▸ **Work item**: Write out exactly the lines from the one containing "[**Sam Altman is" through the last line of the records below, and no others.

Entries shown below:

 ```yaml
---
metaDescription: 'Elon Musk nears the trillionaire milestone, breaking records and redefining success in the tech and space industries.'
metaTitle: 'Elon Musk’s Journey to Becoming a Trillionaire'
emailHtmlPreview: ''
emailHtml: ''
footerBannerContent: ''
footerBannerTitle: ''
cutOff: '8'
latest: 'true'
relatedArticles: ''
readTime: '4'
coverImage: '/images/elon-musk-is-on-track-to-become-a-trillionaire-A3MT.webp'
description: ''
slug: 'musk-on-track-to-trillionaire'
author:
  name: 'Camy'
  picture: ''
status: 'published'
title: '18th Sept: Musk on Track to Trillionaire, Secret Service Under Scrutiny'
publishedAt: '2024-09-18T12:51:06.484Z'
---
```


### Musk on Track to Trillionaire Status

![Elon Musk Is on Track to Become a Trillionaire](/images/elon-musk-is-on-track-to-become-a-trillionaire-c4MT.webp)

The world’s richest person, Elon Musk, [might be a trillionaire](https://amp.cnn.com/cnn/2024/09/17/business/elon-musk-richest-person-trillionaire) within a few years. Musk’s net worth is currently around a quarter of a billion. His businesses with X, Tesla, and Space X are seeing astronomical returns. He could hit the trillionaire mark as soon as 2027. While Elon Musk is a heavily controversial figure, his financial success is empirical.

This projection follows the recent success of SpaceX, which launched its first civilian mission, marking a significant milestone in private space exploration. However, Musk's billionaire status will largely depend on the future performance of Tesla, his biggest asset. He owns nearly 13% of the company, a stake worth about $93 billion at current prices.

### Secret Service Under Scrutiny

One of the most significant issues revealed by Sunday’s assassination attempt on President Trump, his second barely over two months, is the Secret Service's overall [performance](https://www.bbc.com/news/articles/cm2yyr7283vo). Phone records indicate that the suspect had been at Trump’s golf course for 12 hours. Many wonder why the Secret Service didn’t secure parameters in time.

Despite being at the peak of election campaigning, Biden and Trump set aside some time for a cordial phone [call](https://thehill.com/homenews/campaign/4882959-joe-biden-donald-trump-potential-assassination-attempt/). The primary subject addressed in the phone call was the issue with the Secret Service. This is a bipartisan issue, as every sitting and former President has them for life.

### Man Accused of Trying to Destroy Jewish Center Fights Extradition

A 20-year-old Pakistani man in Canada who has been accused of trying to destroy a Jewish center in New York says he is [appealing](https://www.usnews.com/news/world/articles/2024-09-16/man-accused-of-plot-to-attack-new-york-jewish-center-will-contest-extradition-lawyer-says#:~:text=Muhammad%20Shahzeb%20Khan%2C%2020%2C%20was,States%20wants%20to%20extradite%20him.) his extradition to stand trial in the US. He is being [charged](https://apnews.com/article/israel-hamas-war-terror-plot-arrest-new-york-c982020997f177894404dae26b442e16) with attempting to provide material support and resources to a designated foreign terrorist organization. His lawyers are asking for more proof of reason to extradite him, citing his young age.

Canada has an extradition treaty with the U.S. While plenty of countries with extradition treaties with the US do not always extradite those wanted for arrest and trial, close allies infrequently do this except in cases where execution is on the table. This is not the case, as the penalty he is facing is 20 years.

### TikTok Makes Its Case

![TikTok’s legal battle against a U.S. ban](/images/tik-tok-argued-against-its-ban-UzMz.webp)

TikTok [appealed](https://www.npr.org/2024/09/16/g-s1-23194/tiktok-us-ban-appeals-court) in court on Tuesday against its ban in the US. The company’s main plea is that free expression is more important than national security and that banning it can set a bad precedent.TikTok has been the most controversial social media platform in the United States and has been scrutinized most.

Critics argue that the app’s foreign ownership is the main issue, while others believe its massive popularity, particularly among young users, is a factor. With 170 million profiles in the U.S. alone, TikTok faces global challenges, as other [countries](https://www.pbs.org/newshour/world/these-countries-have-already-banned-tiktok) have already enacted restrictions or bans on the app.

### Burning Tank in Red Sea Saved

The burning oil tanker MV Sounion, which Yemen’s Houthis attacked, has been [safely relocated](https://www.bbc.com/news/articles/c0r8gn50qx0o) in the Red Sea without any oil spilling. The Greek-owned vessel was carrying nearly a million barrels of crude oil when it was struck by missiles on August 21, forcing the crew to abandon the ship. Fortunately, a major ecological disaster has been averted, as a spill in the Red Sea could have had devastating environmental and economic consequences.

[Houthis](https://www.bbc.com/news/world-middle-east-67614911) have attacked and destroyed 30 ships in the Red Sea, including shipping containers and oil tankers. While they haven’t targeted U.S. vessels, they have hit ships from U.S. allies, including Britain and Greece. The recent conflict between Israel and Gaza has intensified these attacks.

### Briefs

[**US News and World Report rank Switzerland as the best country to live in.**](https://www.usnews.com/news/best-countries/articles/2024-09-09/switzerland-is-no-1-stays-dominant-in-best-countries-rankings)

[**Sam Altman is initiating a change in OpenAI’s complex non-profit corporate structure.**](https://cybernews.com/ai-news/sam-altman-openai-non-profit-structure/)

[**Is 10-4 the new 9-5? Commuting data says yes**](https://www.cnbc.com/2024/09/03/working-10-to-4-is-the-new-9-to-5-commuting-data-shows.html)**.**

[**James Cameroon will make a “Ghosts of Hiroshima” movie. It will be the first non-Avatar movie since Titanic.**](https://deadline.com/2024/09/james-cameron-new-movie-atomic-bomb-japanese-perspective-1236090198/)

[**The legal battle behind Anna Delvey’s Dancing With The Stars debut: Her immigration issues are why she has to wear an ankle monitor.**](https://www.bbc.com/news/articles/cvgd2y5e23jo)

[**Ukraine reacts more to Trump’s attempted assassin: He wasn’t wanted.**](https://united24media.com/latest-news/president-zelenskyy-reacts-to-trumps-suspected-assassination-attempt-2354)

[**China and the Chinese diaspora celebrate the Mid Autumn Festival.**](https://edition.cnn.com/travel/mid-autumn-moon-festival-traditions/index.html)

End of Entries shown.

▸ **Written reply**:
[**Sam Altman is initiating a change in OpenAI’s complex non-profit corporate structure.**](https://cybernews.com/ai-news/sam-altman-openai-non-profit-structure/)

[**Is 10-4 the new 9-5? Commuting data says yes**](https://www.cnbc.com/2024/09/03/working-10-to-4-is-the-new-9-to-5-commuting-data-shows.html)**.**

[**James Cameroon will make a “Ghosts of Hiroshima” movie. It will be the first non-Avatar movie since Titanic.**](https://deadline.com/2024/09/james-cameron-new-movie-atomic-bomb-japanese-perspective-1236090198/)

[**The legal battle behind Anna Delvey’s Dancing With The Stars debut: Her immigration issues are why she has to wear an ankle monitor.**](https://www.bbc.com/news/articles/cvgd2y5e23jo)

[**Ukraine reacts more to Trump’s attempted assassin: He wasn’t wanted.**](https://united24media.com/latest-news/president-zelenskyy-reacts-to-trumps-suspected-assassination-attempt-2354)

[**China and the Chinese diaspora celebrate the Mid Autumn Festival.**](https://edition.cnn.com/travel/mid-autumn-moon-festival-traditions/index.html)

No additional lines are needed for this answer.